The Followill family have been hard to love of late, their increasingly diva-like behaviour suggesting they've lost the plot, from petulantly haranguing their own audience at Reading 2009 for not responding with enough enthusiasm to turning up at this year's V Festival in separate cars and OCD-ishly demanding that the backstage area be completely cleared of other humans, lest they catch any germs.
Sometimes, celebrity psychosis can result in works of deranged genius such as Fleetwood Mac's Tusk.

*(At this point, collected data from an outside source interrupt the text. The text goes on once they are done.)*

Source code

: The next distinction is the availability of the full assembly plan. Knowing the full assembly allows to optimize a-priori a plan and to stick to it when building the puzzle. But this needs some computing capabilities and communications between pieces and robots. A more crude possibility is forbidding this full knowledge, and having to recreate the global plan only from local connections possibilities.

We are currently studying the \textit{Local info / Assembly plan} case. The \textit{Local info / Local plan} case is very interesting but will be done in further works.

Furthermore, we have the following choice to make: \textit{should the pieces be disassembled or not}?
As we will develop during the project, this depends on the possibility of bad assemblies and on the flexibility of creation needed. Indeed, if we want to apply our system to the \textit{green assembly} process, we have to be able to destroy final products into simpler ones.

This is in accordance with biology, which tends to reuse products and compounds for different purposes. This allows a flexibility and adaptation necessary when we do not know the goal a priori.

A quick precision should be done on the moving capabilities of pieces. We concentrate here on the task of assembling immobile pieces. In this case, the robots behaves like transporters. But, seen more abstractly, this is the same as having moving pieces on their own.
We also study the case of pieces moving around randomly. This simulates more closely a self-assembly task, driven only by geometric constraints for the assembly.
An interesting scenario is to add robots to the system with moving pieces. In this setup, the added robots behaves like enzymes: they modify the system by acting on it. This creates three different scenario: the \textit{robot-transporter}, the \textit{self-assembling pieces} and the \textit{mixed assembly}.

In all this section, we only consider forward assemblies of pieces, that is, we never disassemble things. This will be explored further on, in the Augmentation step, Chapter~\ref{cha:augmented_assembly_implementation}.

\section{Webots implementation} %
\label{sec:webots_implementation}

But Come Around Sundown is no Tusk, even if a line such as "You look so pretty with your bloody nose" in an otherwise cheerful song ("Birthday") suggests a band who have been partying too hard for too long.
Nor, however, have they completely dropped the ball. On their fifth studio album, KoL have played things fairly safe. Caleb still sings in the same hoarse, echo-assisted tone, and his brothers/cousins haven't done anything too crazy with the backing.
Opener "The End" is a piece of stately shoegaze-lite that will be all over the radio like the sort of rash the Followills might have picked up on one of their notorious early tours. Similarly, "Radioactive" has a calculated U2-via-Killers stadium grandeur. There are moments of bleakness, such as "Pyro" in which Caleb complains that "Everything I cherish is dying or is gone" ahead of a chorus which has more than a little of "Don't Fear the Reaper" about it, but the dominant influence is classic pre-punk 1970s radio rock.
"Mary", for example, is a big, irresistible Bay City Rollers scarf-waver, and you can imagine Tommy James and the Shondells having recorded "The Face", or Kim Fowley producing it. Somewhat unexpectedly, they flirt with the 1980s in a couple of places: "The Immortals" has a Flock of Seagulls/Duran Duran guitar interlude, while the rolling bassline of "Beach Side" is reminiscent of the Cure or New Order.
More typical, however, is "Back Down South" which, with lines such as "Come out and dance/ If you get the chance/ We're gonna spit on our rivals" and an ending applauded by whoops and yee-haws, exudes the same Confederate defiance as Skynyrd's "Sweet Home Alabama". Indeed, with titles such as "Pony Up" and "Pick Up Truck", Come Around Sundown is their most Southern album since their debut, Youth and Young Manhood.
At the end of the day, they haven't screwed up. It's almost disappointing.